AUSTIN, Texas Recognizing the need for college and professional athletes to serve as leaders and role models, The University of Texas at Austin is launching a new center that will help young male and female athletes succeed on and off the field as responsible citizens.
The Center for Sports Leadership and Innovation will leverage UT Austin’s expertise in academics and success in athletics to change the culture at a time when national headlines remain focused on high-profile athletes’ behavior and responsibilities. The first-of-its-kind program will also build on the university’s long-held philosophy of “winning with integrity.”
“As a society, we should be doing everything we can to leverage the enormous popularity of athletics to develop leaders and cultivate integrity. We’ve long known that sports can teach critical virtues like teamwork and discipline,” said university President Bill Powers. “I’m excited to explore new ways to use the inherent power of sports as a force for good. By blending two areas in which UT has long been strong athletics and leadership training we are creating an important nexus of study and training.”
Collaborating with colleges and schools across the campus, the new center will:
- Work with high school coaches to develop a training and certification program on best practices for character development of student athletes including how to detect, intervene and correct troubling or violent behavior.
- Develop a financial literacy program for UT student athletes that draws from financial professionals and former athletes and that can be emulated elsewhere.
- Promote faculty- and student-driven research that includes case studies related to decision-making by athletes.
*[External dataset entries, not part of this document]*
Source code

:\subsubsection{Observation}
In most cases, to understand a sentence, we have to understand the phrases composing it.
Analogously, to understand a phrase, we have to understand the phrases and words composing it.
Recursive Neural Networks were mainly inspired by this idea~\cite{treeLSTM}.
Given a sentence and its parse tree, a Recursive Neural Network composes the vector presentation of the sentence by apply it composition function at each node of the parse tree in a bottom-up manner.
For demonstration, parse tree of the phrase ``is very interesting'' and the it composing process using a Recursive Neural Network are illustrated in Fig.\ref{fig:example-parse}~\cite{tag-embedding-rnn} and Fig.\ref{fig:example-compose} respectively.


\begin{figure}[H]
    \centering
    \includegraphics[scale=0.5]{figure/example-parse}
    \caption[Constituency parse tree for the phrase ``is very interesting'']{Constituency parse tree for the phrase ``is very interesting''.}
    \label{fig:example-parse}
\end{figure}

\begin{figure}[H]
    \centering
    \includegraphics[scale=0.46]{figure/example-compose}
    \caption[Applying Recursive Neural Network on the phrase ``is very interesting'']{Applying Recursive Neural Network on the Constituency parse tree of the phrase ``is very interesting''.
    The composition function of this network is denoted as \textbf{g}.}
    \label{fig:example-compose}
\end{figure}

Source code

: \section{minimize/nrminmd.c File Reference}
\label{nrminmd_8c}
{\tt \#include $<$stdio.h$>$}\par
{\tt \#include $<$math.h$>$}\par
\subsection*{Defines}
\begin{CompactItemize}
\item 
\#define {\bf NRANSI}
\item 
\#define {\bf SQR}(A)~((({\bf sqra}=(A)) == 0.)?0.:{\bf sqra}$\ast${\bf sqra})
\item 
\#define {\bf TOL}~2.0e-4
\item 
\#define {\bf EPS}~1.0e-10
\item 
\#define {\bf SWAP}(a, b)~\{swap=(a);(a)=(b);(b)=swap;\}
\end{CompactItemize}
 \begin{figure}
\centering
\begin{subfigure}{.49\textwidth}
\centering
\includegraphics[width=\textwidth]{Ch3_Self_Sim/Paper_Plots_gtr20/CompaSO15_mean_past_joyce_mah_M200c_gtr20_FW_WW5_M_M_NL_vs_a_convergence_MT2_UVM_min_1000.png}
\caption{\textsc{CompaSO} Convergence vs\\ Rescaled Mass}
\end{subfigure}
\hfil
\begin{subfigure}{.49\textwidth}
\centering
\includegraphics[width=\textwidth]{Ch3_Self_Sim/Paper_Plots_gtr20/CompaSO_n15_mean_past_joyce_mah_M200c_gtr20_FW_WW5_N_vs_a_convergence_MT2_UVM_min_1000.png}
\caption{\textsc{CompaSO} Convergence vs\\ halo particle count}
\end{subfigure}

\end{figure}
A pilot certification program for high school football and women’s basketball coaches will begin in the summer of 2015. A one-hour pilot financial literacy course will then launch in the fall, potentially coinciding with anticipated legal rulings about compensating student athletes.
“The center will serve as the epicenter for the creation of character development curricula in the sports world,” said founding director Daron K. Roberts. “We aim to use interdisciplinary research, entrepreneurial thinking and strong relationships with outside groups to ensure that young athletes can all become responsible role models.”
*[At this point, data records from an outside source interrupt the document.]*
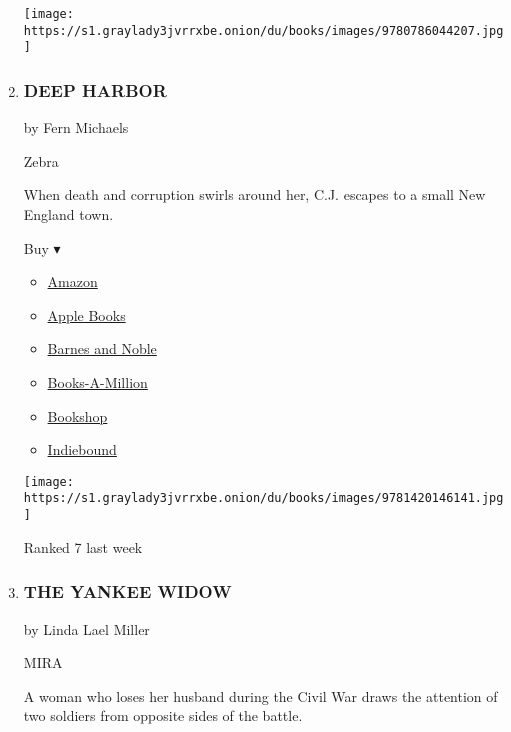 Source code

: \begin{enumerate}
  \texttt{[image: https://s1.graylady3jvrrxbe.onion/du/books/images/9780786044207.jpg]}
\item
  \hypertarget{deep-harbor}{%
  \subsubsection{DEEP HARBOR}\label{deep-harbor}}

  by Fern Michaels

  Zebra

  When death and corruption swirls around her, C.J. escapes to a small
  New England town.

  Buy ▾

  \begin{itemize}
  \tightlist
  \item
    \href{https://www.amazon.com/dp/1420146149?tag=NYTBSREV-20\&tag=NYTBS-20}{Amazon}
  \item
    \href{https://du-gae-books-dot-nyt-du-prd.appspot.com/buy?title=DEEP+HARBOR\&author=Fern+Michaels}{Apple
    Books}
  \item
    \href{https://www.anrdoezrs.net/click-7990613-11819508?url=https\%3A\%2F\%2Fwww.barnesandnoble.com\%2Fw\%2F\%3Fean\%3D9781420146141}{Barnes
    and Noble}
  \item
    \href{https://www.anrdoezrs.net/click-7990613-35140?url=https\%3A\%2F\%2Fwww.booksamillion.com\%2Fp\%2FDEEP\%2BHARBOR\%2FFern\%2BMichaels\%2F9781420146141}{Books-A-Million}
  \item
    \href{https://bookshop.org/a/3546/9781420146141}{Bookshop}
  \item
    \href{https://www.indiebound.org/book/9781420146141?aff=NYT}{Indiebound}
  \end{itemize}

  \texttt{[image: https://s1.graylady3jvrrxbe.onion/du/books/images/9781420146141.jpg]}

  Ranked 7 last week
\item
  \hypertarget{the-yankee-widow}{%
  \subsubsection{THE YANKEE WIDOW}\label{the-yankee-widow}}

  by Linda Lael Miller

  MIRA

  A woman who loses her husband during the Civil War draws the attention
  of two soldiers from opposite sides of the battle.


\end{enumerate}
Roberts is a former UT Austin student government president and NFL assistant coach. He currently serves as both a lecturer in UT Austin’s College of Liberal Arts and as an analyst on TV’s Longhorn Network.
The center will examine how athletes and athletics can positively affect the confluence of sports, media and society, building on UT academic scholarship and courses that examine those issues. These include the Texas Program in Sports and Media; the sports management major; the Stark Center for Physical Culture and Sports; and faculty research into such areas as race and sports, the history of sport and doping.
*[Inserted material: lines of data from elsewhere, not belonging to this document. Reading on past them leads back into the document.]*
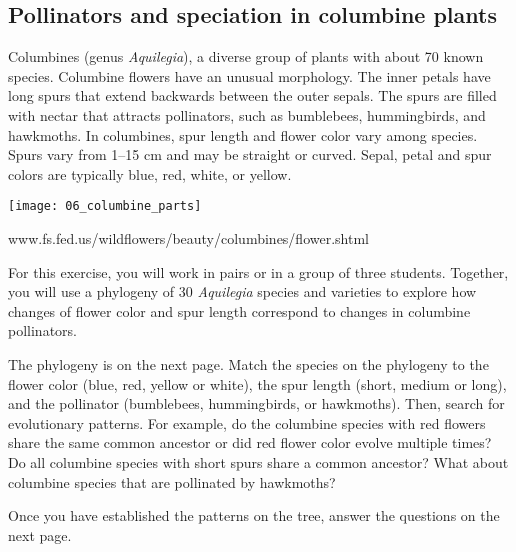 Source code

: \documentclass[12pt, hidelinks]{exam}
\begin{document}
\subsection*{Pollinators and speciation in columbine plants}

Columbines (genus \textit{Aquilegia}), a diverse group of plants
with about 70 known species. Columbine flowers have an unusual
morphology. The inner petals have long spurs that extend backwards
between the outer sepals. The spurs are filled with nectar that attracts
pollinators, such as bumblebees, hummingbirds, and hawkmoths. In
columbines, spur length and flower color vary among species. Spurs vary from
1–15 cm and may be straight or curved. Sepal, petal and spur colors are
typically blue, red, white, or yellow.

\begin{center}
	\texttt{[image: 06\_columbine\_parts]}

	{\footnotesize
	www.fs.fed.us/wildflowers/beauty/columbines/flower.shtml}
\end{center}

For this exercise, you will work in pairs or in a group of three students. Together,
 you will use a phylogeny of 30 \textit{Aquilegia} species and
varieties to explore how changes of flower color and spur length
correspond to changes in columbine pollinators.

The phylogeny is on the next page. Match the species on the phylogeny
 to the flower color (blue, red, yellow or white), the spur length (short, medium or long), and the
pollinator (bumblebees, hummingbirds, or hawkmoths). Then,
search for evolutionary patterns. For example, do the columbine species
with red flowers share the same common ancestor or did red flower color
evolve multiple times? Do all columbine species with short spurs share a
common ancestor? What about columbine species that are pollinated by
hawkmoths?

Once you have established the patterns on the tree, answer the questions 
on the next page.
\end{document}
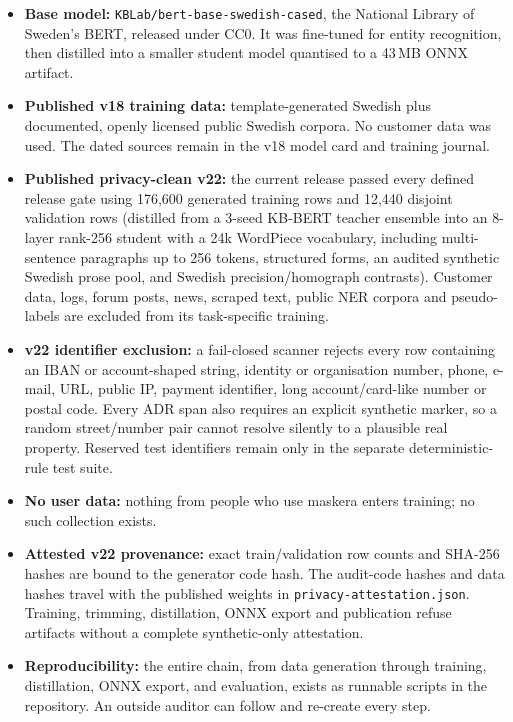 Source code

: \documentclass[10pt,a4paper]{article}
\newcommand{\pkg}[1]{\texttt{#1}}
\begin{document}
\begin{itemize}
  \item \textbf{Base model:} \pkg{KBLab/bert-base-}\allowbreak\pkg{swedish-cased},
        the National Library of Sweden's BERT, released under CC0. It was
        fine-tuned for entity recognition, then distilled into a smaller
        student model quantised to a 43\,MB ONNX artifact.
  \item \textbf{Published v18 training data:} template-generated Swedish plus
        documented, openly licensed public Swedish corpora. No customer data
        was used. The dated sources remain in the v18 model card and training
        journal.
  \item \textbf{Published privacy-clean v22:} the current release passed
        every defined release gate using 176,600 generated training rows
        and 12,440 disjoint validation rows (distilled from a 3-seed KB-BERT
        teacher ensemble into an 8-layer rank-256 student with a 24k WordPiece
        vocabulary, including multi-sentence paragraphs up to 256 tokens,
        structured forms, an audited synthetic Swedish prose pool, and Swedish
        precision/homograph contrasts). Customer data, logs,
        forum posts, news, scraped text, public NER corpora and pseudo-labels
        are excluded from its task-specific training.
  \item \textbf{v22 identifier exclusion:} a fail-closed scanner rejects every
        row containing an IBAN or account-shaped string, identity or
        organisation number, phone, e-mail, URL, public IP, payment
        identifier, long account/card-like number or postal code. Every ADR
        span also requires an explicit synthetic marker, so a random
        street/number pair cannot resolve silently to a plausible real
        property. Reserved test identifiers remain only in the separate
        deterministic-rule test suite.
  \item \textbf{No user data:} nothing from people who use maskera enters
        training; no such collection exists.
  \item \textbf{Attested v22 provenance:} exact train/validation row counts and
        SHA-256 hashes are bound to the generator code hash. The audit-code
        hashes and data hashes travel with the published weights in
        \pkg{privacy-attestation.json}. Training, trimming, distillation,
        ONNX export and publication refuse artifacts without a complete
        synthetic-only attestation.
  \item \textbf{Reproducibility:} the entire chain, from data generation
        through training, distillation, ONNX export, and evaluation, exists
        as runnable scripts in the repository. An outside auditor can follow
        and re-create every step.
\end{itemize}
\end{document}
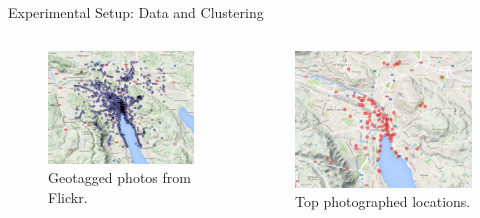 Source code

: \documentclass{beamer}
\begin{document}
\begin{frame}{Experimental Setup: Data and Clustering}
  \begin{columns}
    \begin{column}{0.45\textwidth}
      \begin{figure}
        \centering
        \includegraphics[width=\textwidth]{zurich_feature_map_2015}
        \caption{Geotagged photos from Flickr.}
      \end{figure}
    \end{column}
    \begin{column}{0.45\textwidth}
      \begin{figure}
        \centering
        \includegraphics[width=\textwidth]{top_100_zurich}
        \caption{Top photographed locations.}
      \end{figure}
    \end{column}
  \end{columns}
\end{frame}
\end{document}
The new center will also work closely with the Athletics department, which is already a national model in helping students excel academically.
“We are looking forward to working with Daron to implement the Center for Sports Leadership and Innovation here at The University of Texas,” said men’s Athletics Director Steve Patterson. “It will build on the quarter century of leadership, which Daron has recognized in his own words as ‘the most progressive offering of professional and personal development initiatives that (he has) seen in the country.’ This combined effort should integrate well with both The University and Texas Athletics core values and hopefully serve as a model that can be expanded to enhance the personal growth and collegiate experience of all Texas students.”
Longhorns football coach Charlie Strong, who has drawn widespread attention and praise from NFL leaders for his core values such as honesty and respect for women, also welcomed the new center.
“Everything we do at The University of Texas is about the overall development of student athletes,” Strong said. “What they do on the field, in the classroom and in the community are all really important parts of these young people becoming adults. If they take advantage of all of the resources and opportunities they have here, they are putting themselves in a position to grow as people, earn their degrees and have very bright futures.”
The center will be funded through the president’s office for three years, largely with revenue from the Longhorn Network. It will also seek collaborations and partnerships with private, nonprofit and advocacy groups in an effort to become financially self-sufficient.
“The University of Texas at Austin has long been a national leader in academics and athletics,” said Cameka Crawford of the National Domestic Violence Hotline. “The development of this center is an example of the role that universities and student athletes can play in helping to change our culture’s perception of dating violence and sexual assault, particularly on college campuses.”
“Daron Roberts is an outstanding choice to lead the Center for Sports Leadership and Innovation,” said NFL Commissioner Roger Goodell. “It is critically important for all of us to work together on developing qualities of high character in athletes at all levels. We know that Daron has the skills to move the ball down the field on this initiative and we look forward to supporting him.”